In the entries below, find the line with "where $a_x$'s are" and print exactly every line from there up to and including the line with "### 1.5 Quantum parallelism", with no other lines.

Data provided.

---+---

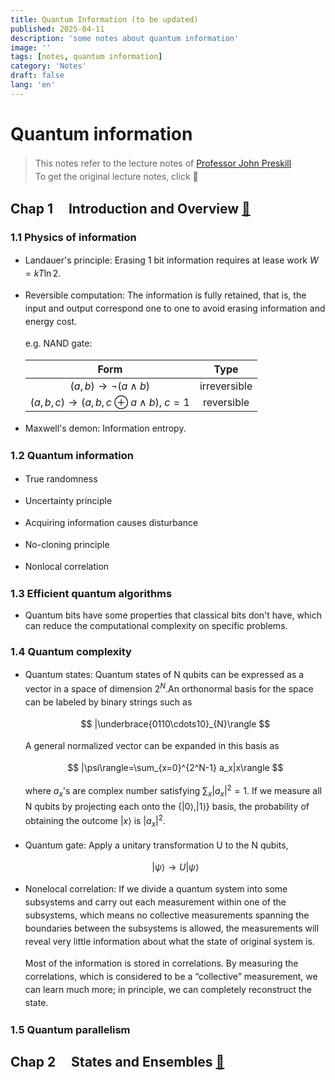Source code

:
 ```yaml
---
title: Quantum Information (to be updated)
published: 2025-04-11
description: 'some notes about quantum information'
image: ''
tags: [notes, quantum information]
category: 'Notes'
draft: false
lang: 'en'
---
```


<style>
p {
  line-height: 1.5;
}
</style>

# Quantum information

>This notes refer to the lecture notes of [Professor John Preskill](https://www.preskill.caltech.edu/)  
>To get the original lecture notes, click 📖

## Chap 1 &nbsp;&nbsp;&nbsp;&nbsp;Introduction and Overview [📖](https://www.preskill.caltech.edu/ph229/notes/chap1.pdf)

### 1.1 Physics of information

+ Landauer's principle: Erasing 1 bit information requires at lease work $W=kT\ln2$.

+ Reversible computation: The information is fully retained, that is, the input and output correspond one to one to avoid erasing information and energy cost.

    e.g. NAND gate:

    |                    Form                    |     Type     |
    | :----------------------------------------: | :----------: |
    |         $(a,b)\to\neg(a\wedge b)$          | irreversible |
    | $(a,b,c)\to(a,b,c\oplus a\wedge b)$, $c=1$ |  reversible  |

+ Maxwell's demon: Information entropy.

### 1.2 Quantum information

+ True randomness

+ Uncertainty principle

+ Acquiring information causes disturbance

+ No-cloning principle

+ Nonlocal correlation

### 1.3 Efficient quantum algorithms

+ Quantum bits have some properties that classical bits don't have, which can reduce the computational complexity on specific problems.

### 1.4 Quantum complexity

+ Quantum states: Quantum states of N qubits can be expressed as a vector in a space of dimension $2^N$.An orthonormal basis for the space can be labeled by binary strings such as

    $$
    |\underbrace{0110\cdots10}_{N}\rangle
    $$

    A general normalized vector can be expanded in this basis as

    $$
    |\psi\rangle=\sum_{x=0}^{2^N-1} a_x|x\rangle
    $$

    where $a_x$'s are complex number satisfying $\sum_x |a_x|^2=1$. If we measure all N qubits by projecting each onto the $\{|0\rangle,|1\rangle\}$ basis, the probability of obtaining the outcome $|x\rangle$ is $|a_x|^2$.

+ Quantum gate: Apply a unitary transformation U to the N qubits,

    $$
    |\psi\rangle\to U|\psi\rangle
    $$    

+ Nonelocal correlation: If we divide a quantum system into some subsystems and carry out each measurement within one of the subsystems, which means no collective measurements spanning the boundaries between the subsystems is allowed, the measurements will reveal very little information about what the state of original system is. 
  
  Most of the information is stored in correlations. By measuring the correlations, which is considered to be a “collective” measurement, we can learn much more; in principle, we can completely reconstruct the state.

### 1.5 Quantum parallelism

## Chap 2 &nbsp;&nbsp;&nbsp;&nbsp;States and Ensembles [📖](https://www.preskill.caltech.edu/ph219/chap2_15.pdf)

---+---

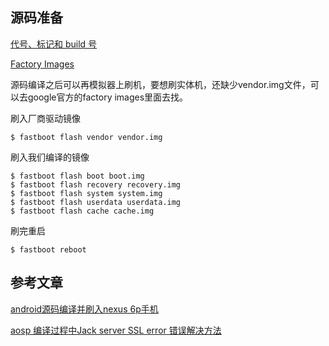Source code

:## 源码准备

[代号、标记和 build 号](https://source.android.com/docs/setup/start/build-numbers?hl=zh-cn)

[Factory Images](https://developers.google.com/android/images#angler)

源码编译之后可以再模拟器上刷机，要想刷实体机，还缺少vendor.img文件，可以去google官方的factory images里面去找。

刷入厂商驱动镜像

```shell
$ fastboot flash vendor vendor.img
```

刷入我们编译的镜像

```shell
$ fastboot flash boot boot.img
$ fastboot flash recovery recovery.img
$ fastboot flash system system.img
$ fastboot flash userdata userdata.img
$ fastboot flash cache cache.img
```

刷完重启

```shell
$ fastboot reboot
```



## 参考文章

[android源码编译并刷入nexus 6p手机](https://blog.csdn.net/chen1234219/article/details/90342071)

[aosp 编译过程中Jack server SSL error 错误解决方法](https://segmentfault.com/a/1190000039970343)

---+---

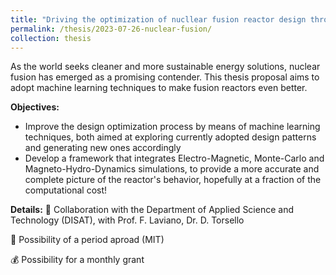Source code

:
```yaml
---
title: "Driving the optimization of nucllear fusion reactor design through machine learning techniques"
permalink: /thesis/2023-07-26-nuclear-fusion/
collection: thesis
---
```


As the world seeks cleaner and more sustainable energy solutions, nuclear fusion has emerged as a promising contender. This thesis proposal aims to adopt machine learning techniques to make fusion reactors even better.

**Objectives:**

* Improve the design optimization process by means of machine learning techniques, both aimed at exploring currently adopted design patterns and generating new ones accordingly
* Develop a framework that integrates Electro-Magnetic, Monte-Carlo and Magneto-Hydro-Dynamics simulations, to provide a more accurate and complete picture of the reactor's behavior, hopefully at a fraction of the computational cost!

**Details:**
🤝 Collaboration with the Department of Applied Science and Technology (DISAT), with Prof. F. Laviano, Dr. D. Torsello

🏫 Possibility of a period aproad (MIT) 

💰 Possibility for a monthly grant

---+---

Written solution.
    where $a_x$'s are complex number satisfying $\sum_x |a_x|^2=1$. If we measure all N qubits by projecting each onto the $\{|0\rangle,|1\rangle\}$ basis, the probability of obtaining the outcome $|x\rangle$ is $|a_x|^2$.

+ Quantum gate: Apply a unitary transformation U to the N qubits,

    $$
    |\psi\rangle\to U|\psi\rangle
    $$    

+ Nonelocal correlation: If we divide a quantum system into some subsystems and carry out each measurement within one of the subsystems, which means no collective measurements spanning the boundaries between the subsystems is allowed, the measurements will reveal very little information about what the state of original system is. 
  
  Most of the information is stored in correlations. By measuring the correlations, which is considered to be a “collective” measurement, we can learn much more; in principle, we can completely reconstruct the state.

### 1.5 Quantum parallelism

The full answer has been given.